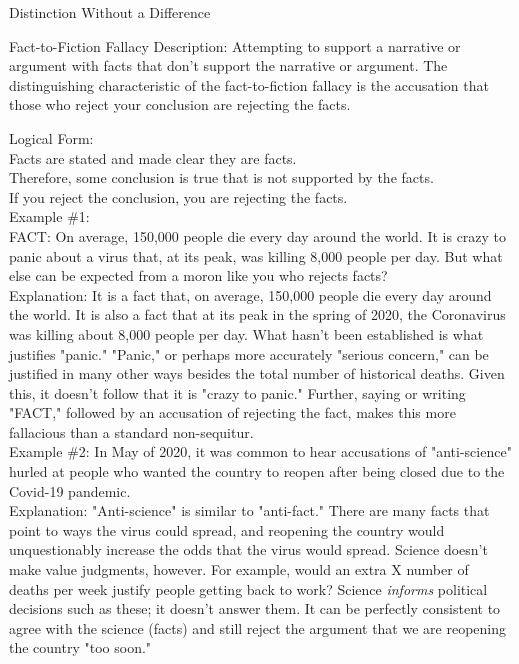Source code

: \documentclass[a4paper,12pt,single,pdftex]{scrartcl}
\begin{document}
  

Distinction Without a Difference

Fact-to-Fiction Fallacy
    Description: Attempting to support a narrative or argument with facts that don't support the narrative or argument. The distinguishing characteristic of the fact-to-fiction fallacy is the accusation that those who reject your conclusion are rejecting the facts.

    
      Logical Form:
    \\

    
      Facts are stated and made clear they are facts.
    \\

    
      Therefore, some conclusion is true that is not supported by the facts.
    \\

    
      If you reject the conclusion, you are rejecting the facts.
    \\

    
      Example \#1:
    \\

    
      FACT: On average, 150,000 people die every day around the world. It is crazy to panic about a virus that, at its peak, was killing 8,000 people per day. But what else can be expected from a moron like you who rejects facts?
    \\

    
      Explanation: It is a fact that, on average, 150,000 people die every day around the world. It is also a fact that at its peak in the spring of 2020, the Coronavirus was killing about 8,000 people per day. What hasn't been established is what justifies "panic." "Panic," or perhaps more accurately "serious concern," can be justified in many other ways besides the total number of historical deaths. Given this, it doesn't follow that it is "crazy to panic." Further, saying or writing "FACT," followed by an accusation of rejecting the fact, makes this more fallacious than a standard non-sequitur.
    \\

    
      Example \#2: In May of 2020, it was common to hear accusations of "anti-science" hurled at people who wanted the country to reopen after being closed due to the Covid-19 pandemic.
    \\

    
      Explanation: "Anti-science" is similar to "anti-fact." There are many facts that point to ways the virus could spread, and reopening the country would unquestionably increase the odds that the virus would spread. Science doesn't make value judgments, however. For example, would an extra X number of deaths per week justify people getting back to work? Science {\em informs} political decisions such as these; it doesn't answer them. It can be perfectly consistent to agree with the science (facts) and still reject the argument that we are reopening the country "too soon."
    \\
\end{document}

::::::::

### Task goal:
Select every line in the records above that contains the word "peak".

### Exercise solution:
      FACT: On average, 150,000 people die every day around the world. It is crazy to panic about a virus that, at its peak, was killing 8,000 people per day. But what else can be expected from a moron like you who rejects facts?
      Explanation: It is a fact that, on average, 150,000 people die every day around the world. It is also a fact that at its peak in the spring of 2020, the Coronavirus was killing about 8,000 people per day. What hasn't been established is what justifies "panic." "Panic," or perhaps more accurately "serious concern," can be justified in many other ways besides the total number of historical deaths. Given this, it doesn't follow that it is "crazy to panic." Further, saying or writing "FACT," followed by an accusation of rejecting the fact, makes this more fallacious than a standard non-sequitur.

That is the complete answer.